What the exercise asks: Pull out from the material below all lines with "factor".

Available records:
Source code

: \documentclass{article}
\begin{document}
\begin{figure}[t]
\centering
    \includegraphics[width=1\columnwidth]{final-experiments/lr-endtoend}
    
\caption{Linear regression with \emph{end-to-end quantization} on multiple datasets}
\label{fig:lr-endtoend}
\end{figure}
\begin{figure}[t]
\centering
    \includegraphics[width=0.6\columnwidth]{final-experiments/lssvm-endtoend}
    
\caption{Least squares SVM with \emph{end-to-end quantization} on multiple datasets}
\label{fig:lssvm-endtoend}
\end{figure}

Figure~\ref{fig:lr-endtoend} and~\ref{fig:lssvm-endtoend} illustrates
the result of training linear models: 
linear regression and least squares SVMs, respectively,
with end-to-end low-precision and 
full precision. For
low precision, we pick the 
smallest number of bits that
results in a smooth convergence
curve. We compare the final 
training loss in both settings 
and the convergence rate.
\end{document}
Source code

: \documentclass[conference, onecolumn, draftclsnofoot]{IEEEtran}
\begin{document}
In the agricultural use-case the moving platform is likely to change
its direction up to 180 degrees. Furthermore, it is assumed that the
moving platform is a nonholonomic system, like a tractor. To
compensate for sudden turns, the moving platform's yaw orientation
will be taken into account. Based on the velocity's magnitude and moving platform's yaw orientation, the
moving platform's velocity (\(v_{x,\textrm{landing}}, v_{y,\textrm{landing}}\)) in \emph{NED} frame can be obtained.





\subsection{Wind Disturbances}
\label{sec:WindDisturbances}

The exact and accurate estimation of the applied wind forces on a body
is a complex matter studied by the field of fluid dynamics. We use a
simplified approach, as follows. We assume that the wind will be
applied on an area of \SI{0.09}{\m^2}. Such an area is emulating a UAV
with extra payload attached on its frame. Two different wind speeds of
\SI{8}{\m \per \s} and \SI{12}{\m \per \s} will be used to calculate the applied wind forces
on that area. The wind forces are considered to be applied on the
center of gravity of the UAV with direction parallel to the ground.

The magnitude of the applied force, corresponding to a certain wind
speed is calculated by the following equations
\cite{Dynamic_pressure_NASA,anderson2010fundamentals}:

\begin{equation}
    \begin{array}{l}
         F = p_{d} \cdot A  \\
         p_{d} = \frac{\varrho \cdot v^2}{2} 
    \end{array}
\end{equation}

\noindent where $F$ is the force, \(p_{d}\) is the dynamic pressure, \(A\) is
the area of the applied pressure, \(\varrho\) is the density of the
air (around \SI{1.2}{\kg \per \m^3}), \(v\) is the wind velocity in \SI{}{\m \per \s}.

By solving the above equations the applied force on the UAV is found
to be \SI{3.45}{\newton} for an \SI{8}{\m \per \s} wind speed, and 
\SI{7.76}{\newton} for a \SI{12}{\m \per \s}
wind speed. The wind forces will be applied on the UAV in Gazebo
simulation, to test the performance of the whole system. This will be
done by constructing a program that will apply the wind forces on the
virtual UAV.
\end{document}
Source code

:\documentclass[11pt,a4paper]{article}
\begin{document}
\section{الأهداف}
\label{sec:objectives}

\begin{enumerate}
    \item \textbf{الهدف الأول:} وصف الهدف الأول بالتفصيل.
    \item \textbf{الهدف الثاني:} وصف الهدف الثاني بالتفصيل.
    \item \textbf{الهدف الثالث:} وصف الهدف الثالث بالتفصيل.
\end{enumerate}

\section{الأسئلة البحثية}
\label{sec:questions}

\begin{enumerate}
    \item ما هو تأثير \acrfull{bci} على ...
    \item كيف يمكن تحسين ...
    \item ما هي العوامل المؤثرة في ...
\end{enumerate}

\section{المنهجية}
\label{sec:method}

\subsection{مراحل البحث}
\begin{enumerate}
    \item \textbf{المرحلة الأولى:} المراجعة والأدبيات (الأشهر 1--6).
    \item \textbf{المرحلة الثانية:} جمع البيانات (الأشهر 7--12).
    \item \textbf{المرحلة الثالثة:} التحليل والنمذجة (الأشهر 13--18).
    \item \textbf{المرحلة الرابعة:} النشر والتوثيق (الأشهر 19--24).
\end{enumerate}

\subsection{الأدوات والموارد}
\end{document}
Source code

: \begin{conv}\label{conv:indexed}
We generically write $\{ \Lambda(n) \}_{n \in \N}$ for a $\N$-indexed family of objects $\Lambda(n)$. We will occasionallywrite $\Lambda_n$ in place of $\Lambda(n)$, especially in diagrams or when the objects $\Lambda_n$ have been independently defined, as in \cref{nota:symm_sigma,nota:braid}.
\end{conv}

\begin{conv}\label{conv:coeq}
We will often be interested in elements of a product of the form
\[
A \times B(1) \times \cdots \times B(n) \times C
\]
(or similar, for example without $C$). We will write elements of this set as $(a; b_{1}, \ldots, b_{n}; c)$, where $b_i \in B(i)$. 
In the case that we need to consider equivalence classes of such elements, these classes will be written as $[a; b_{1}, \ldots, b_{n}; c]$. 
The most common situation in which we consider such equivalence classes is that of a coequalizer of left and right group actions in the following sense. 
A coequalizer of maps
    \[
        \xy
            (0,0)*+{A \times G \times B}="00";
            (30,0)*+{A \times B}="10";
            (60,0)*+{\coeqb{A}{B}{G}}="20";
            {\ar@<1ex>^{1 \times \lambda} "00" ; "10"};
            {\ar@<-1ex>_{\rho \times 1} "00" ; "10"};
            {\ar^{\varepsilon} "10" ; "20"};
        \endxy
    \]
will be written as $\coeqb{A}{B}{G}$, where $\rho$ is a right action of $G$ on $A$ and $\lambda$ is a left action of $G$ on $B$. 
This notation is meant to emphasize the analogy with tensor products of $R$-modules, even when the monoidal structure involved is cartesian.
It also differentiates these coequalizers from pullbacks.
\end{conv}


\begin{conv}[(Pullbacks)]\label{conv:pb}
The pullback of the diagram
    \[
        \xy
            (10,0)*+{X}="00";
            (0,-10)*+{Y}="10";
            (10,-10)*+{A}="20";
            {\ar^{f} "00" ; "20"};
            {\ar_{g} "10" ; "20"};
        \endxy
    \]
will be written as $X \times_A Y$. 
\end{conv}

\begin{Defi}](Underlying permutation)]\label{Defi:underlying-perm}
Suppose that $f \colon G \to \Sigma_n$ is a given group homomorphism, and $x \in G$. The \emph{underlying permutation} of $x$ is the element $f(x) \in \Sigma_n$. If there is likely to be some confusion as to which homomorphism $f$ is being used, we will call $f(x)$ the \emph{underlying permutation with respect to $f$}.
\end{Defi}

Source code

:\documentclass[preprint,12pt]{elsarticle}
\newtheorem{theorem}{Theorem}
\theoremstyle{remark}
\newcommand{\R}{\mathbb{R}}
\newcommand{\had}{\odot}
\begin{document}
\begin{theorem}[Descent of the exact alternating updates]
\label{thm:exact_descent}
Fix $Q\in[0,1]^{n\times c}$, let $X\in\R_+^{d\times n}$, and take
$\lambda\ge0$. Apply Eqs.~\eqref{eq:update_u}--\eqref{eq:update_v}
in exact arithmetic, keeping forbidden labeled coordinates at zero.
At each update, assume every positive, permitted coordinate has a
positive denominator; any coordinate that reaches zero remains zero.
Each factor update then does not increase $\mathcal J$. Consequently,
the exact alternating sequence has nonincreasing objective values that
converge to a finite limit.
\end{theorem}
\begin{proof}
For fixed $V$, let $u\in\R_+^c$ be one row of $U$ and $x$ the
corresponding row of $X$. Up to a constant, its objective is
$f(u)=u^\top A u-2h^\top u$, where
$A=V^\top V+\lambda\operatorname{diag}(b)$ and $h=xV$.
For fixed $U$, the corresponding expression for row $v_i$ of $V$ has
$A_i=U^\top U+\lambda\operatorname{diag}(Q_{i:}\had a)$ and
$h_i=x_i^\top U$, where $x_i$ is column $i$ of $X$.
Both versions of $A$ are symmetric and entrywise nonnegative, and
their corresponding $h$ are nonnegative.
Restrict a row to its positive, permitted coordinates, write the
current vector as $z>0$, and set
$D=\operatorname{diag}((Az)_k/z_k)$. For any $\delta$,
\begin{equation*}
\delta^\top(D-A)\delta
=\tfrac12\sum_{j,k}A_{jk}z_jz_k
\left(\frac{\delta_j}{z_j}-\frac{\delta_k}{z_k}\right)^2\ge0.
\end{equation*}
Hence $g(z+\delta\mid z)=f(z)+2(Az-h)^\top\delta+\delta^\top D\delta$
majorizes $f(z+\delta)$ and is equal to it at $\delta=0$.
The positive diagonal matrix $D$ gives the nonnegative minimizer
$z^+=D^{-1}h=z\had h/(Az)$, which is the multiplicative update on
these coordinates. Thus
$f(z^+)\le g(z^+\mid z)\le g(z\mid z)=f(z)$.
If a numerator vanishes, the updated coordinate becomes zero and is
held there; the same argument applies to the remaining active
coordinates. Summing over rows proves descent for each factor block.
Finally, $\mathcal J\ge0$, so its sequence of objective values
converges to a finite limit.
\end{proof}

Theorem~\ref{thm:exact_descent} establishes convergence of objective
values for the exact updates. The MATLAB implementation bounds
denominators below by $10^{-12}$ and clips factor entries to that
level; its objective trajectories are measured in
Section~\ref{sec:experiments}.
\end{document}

Written answer:
Each factor update then does not increase $\mathcal J$. Consequently,
coordinates. Summing over rows proves descent for each factor block.
denominators below by $10^{-12}$ and clips factor entries to that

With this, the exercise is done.